**Material to process**
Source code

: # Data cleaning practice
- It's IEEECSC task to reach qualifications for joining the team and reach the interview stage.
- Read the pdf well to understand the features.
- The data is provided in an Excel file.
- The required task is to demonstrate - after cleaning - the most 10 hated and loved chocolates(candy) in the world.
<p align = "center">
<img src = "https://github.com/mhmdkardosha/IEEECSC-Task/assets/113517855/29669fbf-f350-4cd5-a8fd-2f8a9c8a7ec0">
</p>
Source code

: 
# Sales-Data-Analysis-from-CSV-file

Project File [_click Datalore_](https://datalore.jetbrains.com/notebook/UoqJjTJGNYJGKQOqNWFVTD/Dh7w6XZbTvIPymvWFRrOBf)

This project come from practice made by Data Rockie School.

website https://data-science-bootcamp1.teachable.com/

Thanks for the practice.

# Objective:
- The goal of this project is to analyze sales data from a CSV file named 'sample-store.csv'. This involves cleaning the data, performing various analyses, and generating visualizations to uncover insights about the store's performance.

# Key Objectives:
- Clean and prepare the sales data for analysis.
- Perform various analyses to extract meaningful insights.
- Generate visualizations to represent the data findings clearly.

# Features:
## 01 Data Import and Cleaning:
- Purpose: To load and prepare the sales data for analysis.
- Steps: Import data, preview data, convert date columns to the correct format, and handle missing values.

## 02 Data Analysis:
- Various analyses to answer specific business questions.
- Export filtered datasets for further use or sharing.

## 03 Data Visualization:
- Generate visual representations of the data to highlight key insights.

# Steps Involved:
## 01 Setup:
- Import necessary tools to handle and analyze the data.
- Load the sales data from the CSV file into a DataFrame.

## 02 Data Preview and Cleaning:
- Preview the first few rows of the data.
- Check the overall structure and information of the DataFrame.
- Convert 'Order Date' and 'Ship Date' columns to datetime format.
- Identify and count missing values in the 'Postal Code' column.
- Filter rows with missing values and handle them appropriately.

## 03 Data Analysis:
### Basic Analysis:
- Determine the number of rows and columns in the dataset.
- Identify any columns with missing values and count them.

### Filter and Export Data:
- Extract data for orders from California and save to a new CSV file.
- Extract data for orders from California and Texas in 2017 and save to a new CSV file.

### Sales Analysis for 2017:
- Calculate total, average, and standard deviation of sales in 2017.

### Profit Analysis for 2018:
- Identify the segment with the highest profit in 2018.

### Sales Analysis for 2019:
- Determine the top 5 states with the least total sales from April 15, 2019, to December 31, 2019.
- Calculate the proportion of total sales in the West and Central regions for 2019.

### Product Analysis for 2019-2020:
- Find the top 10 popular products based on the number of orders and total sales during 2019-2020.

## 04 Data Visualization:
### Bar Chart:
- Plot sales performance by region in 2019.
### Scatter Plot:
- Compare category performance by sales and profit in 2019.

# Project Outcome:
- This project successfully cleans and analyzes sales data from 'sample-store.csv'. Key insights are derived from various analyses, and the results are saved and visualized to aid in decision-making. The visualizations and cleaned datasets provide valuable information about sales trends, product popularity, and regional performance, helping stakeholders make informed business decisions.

**Required work**
Report how many lines of the listing carry the word "business", and add nothing.

**Your response**
2